[Ann] CompetingProcesses.jl sample generalized semi-Markov processes

CompetingClocks is a set of samplers with Gillespie-type algorithms for non-Exponential distributions, also known as distributions with time-varying hazards. This library is meant to help you write frameworks for queuing theory, reliability models, disease simulation, generalized stochastic Petri nets (GSPN), or any simulation that falls into the class of generalized semi-Markov models (GSMP).

It includes:

  • Next reaction algorithm
  • Anderson’s method
  • Optimized direct method
  • First-to-fire

More importantly, it supports variance reduction using common random numbers and importance sampling.

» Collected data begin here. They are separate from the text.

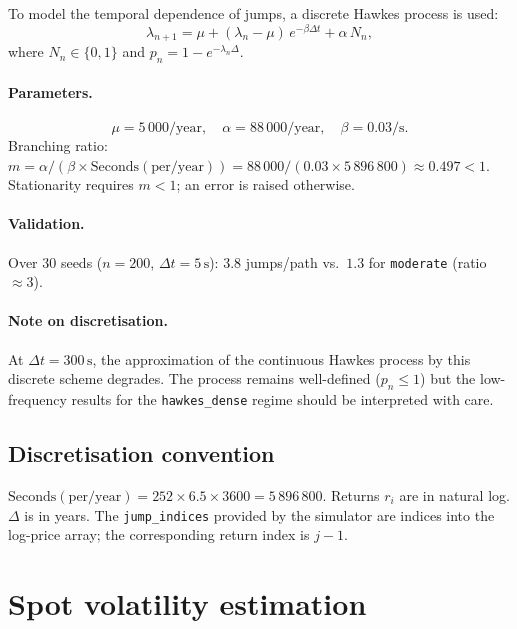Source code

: \documentclass[11pt,a4paper,twocolumn]{article}
\theoremstyle{plain}
\theoremstyle{definition}
\theoremstyle{remark}
\newcommand{\dt}{\Delta}
\begin{document}
To model the temporal dependence of jumps, a discrete Hawkes process is used:
\begin{equation}\label{eq:hawkes}
  \lambda_{n+1} = \mu + (\lambda_n - \mu)\,e^{-\beta\dt t} + \alpha\,N_n,
\end{equation}
where $N_n \in \{0,1\}$ and $p_n = 1 - e^{-\lambda_n \dt}$.

\paragraph{Parameters.}
\begin{equation}
  \mu = 5\,000/\mathrm{year},\quad
  \alpha = 88\,000/\mathrm{year},\quad
  \beta = 0.03/\mathrm{s}.
\end{equation}
Branching ratio:
$m = \alpha / (\beta \times \mathrm{Seconds(per/year)}) = 88\,000 / (0.03 \times 5\,896\,800) \approx 0.497 < 1$.
Stationarity requires $m < 1$; an error is raised otherwise.

\paragraph{Validation.}
Over 30 seeds ($n = 200$, $\dt t = 5\,\mathrm{s}$): $3.8$ jumps/path vs.\
$1.3$ for \texttt{moderate} (ratio $\approx 3$).

\paragraph{Note on discretisation.}
At $\dt t = 300\,\mathrm{s}$, the approximation of the continuous Hawkes
process by this discrete scheme degrades. The process remains well-defined
($p_n \le 1$) but the low-frequency results for the \texttt{hawkes\_dense}
regime should be interpreted with care.

\subsection{Discretisation convention}

$\mathrm{Seconds(per/year)} = 252 \times 6.5 \times 3600 = 5\,896\,800$.
Returns $r_i$ are in natural log. $\dt$ is in years. The
\texttt{jump\_indices} provided by the simulator are indices into the
log-price array; the corresponding return index is $j - 1$.

\section{Spot volatility estimation}
\label{sec:estimators}
\end{document}
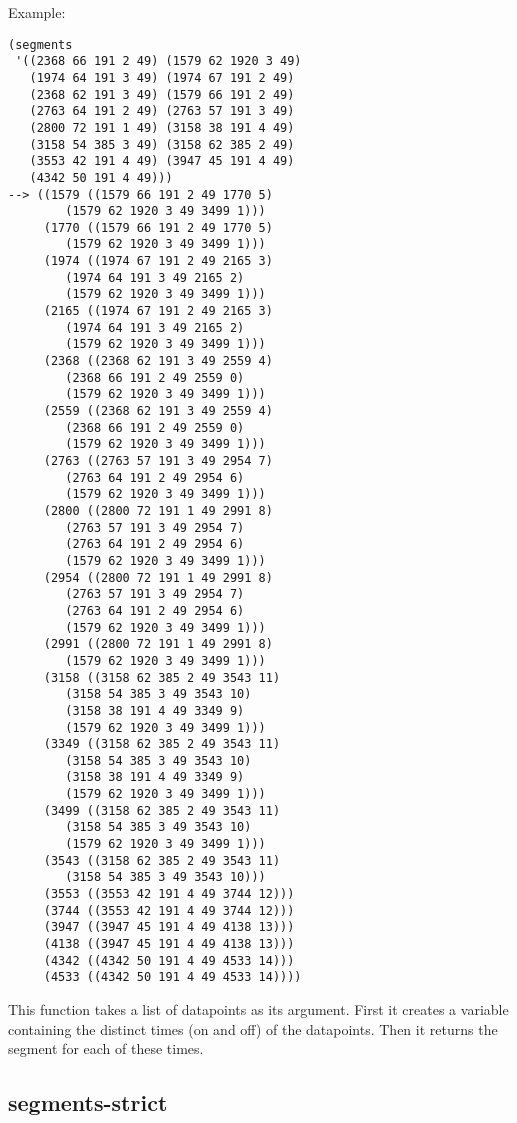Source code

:\vspace{0.5cm}
\noindent Example:
\begin{verbatim}
(segments
 '((2368 66 191 2 49) (1579 62 1920 3 49)
   (1974 64 191 3 49) (1974 67 191 2 49)
   (2368 62 191 3 49) (1579 66 191 2 49)
   (2763 64 191 2 49) (2763 57 191 3 49)
   (2800 72 191 1 49) (3158 38 191 4 49)
   (3158 54 385 3 49) (3158 62 385 2 49)
   (3553 42 191 4 49) (3947 45 191 4 49)
   (4342 50 191 4 49)))
--> ((1579 ((1579 66 191 2 49 1770 5)
	    (1579 62 1920 3 49 3499 1)))
     (1770 ((1579 66 191 2 49 1770 5)
	    (1579 62 1920 3 49 3499 1)))
     (1974 ((1974 67 191 2 49 2165 3)
	    (1974 64 191 3 49 2165 2)
	    (1579 62 1920 3 49 3499 1)))
     (2165 ((1974 67 191 2 49 2165 3)
	    (1974 64 191 3 49 2165 2)
	    (1579 62 1920 3 49 3499 1)))
     (2368 ((2368 62 191 3 49 2559 4)
	    (2368 66 191 2 49 2559 0)
	    (1579 62 1920 3 49 3499 1)))
     (2559 ((2368 62 191 3 49 2559 4)
	    (2368 66 191 2 49 2559 0)
	    (1579 62 1920 3 49 3499 1)))
     (2763 ((2763 57 191 3 49 2954 7)
	    (2763 64 191 2 49 2954 6)
	    (1579 62 1920 3 49 3499 1)))
     (2800 ((2800 72 191 1 49 2991 8)
	    (2763 57 191 3 49 2954 7)
	    (2763 64 191 2 49 2954 6)
	    (1579 62 1920 3 49 3499 1)))
     (2954 ((2800 72 191 1 49 2991 8)
	    (2763 57 191 3 49 2954 7)
	    (2763 64 191 2 49 2954 6)
	    (1579 62 1920 3 49 3499 1)))
     (2991 ((2800 72 191 1 49 2991 8)
	    (1579 62 1920 3 49 3499 1)))
     (3158 ((3158 62 385 2 49 3543 11)
	    (3158 54 385 3 49 3543 10)
	    (3158 38 191 4 49 3349 9)
	    (1579 62 1920 3 49 3499 1)))
     (3349 ((3158 62 385 2 49 3543 11)
	    (3158 54 385 3 49 3543 10)
	    (3158 38 191 4 49 3349 9)
	    (1579 62 1920 3 49 3499 1)))
     (3499 ((3158 62 385 2 49 3543 11)
	    (3158 54 385 3 49 3543 10)
	    (1579 62 1920 3 49 3499 1)))
     (3543 ((3158 62 385 2 49 3543 11)
	    (3158 54 385 3 49 3543 10)))
     (3553 ((3553 42 191 4 49 3744 12)))
     (3744 ((3553 42 191 4 49 3744 12)))
     (3947 ((3947 45 191 4 49 4138 13)))
     (4138 ((3947 45 191 4 49 4138 13)))
     (4342 ((4342 50 191 4 49 4533 14)))
     (4533 ((4342 50 191 4 49 4533 14))))
\end{verbatim}

\noindent This function takes a list of datapoints as
its argument. First it creates a variable containing
the distinct times (on and off) of the datapoints.
Then it returns the segment for each of these
times.


\subsection*{segments-strict}\label{fun:segments-strict}

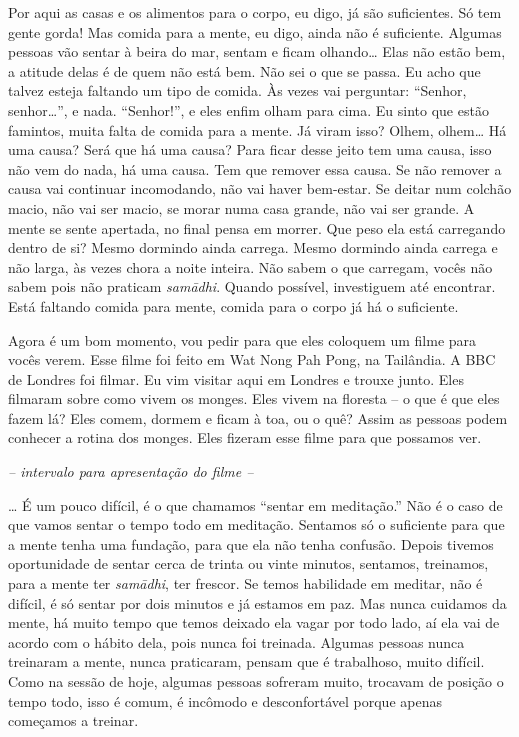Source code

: Por aqui as casas e os alimentos para o corpo, eu digo, já são
suficientes. Só tem gente gorda! Mas comida para a mente, eu digo,
ainda não é suficiente. Algumas pessoas vão sentar à beira do mar,
sentam e ficam olhando\ldots{} Elas não estão bem, a atitude delas é de quem
não está bem. Não sei o que se passa. Eu acho que talvez esteja
faltando um tipo de comida. Às vezes vai perguntar: “Senhor, senhor\ldots{}”,
e nada. “Senhor!”, e eles enfim olham para cima. Eu sinto que estão
famintos, muita falta de comida para a mente. Já viram isso? Olhem,
olhem\ldots{} Há uma causa? Será que há uma causa? Para ficar desse jeito tem
uma causa, isso não vem do nada, há uma causa. Tem que remover essa
causa. Se não remover a causa vai continuar incomodando, não vai haver
bem-estar. Se deitar num colchão macio, não vai ser macio, se morar
numa casa grande, não vai ser grande. A mente se sente apertada, no
final pensa em morrer. Que peso ela está carregando dentro de si? Mesmo
dormindo ainda carrega. Mesmo dormindo ainda carrega e não larga, às
vezes chora a noite inteira. Não sabem o que carregam, vocês não sabem
pois não praticam \emph{samādhi}. Quando possível, investiguem até
encontrar. Está faltando comida para mente, comida para o corpo já há o
suficiente.

Agora é um bom momento, vou pedir para que eles coloquem um filme
para vocês verem. Esse filme foi feito em Wat Nong Pah Pong, na
Tailândia. A \textsc{BBC} de Londres foi filmar. Eu vim visitar aqui em Londres
e trouxe junto. Eles filmaram sobre como vivem os monges. Eles vivem na
floresta – o que é que eles fazem lá? Eles comem, dormem e ficam à toa,
ou o quê? Assim as pessoas podem conhecer a rotina dos monges. Eles
fizeram esse filme para que possamos ver. 

\clearpage

{\centering\itshape
-- intervalo para apresentação do filme --
\par}

\ldots{} É um pouco difícil, é o que chamamos “sentar em meditação.” Não
é o caso de que vamos sentar o tempo todo em meditação. Sentamos só o
suficiente para que a mente tenha uma fundação, para que ela não tenha
confusão. Depois tivemos oportunidade de sentar cerca de trinta ou
vinte minutos, sentamos, treinamos, para a mente ter
\emph{samādhi}, ter frescor. Se temos habilidade em meditar, não é
difícil, é só sentar por dois minutos e já estamos em paz. Mas nunca
cuidamos da mente, há muito tempo que temos deixado ela vagar por todo
lado, aí ela vai de acordo com o hábito dela, pois nunca foi treinada.
Algumas pessoas nunca treinaram a mente, nunca praticaram, pensam que é
trabalhoso, muito difícil. Como na sessão de hoje, algumas pessoas
sofreram muito, trocavam de posição o tempo todo, isso é comum, é
incômodo e desconfortável porque apenas começamos a treinar.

Congrats on the package! How does it compare to JumpProcesses.jl?

Hi Guillaume! What a great question.

JumpProcesses.jl does something very cool because it both represents the mathematical formalism well and provides a high-level user interface to it. I think of this monograph by Anderson and Kurtz, called Stochastic Analysis of Biochemical Systems, that is so clear about how larger simulations are built from jump processes, and I admire how JumpProcesses.jl brings that approach to a user interface.

Two main differences:

  • JumpProcesses.jl has a user interface that includes specification and simulation of processes while CompetingClocks.jl has a user interface based on individual transitions. This library isn’t even close to being as usable as JumpProcesses.jl.

  • JumpProcesses.jl specifies jump rates using hazard rates as functions of parameters and time. CompetingClocks.jl specifies rates using distributions that are Univariate distributions from Distributions.jl.

So CompetingClocks.jl is a lower-level library meant to support more user-oriented frameworks. It’s much less full-featured, but there are a couple of advantages.

  • Some samplers, for some distributions, are faster than those restricted to using hazard rates instead of other ways to sample.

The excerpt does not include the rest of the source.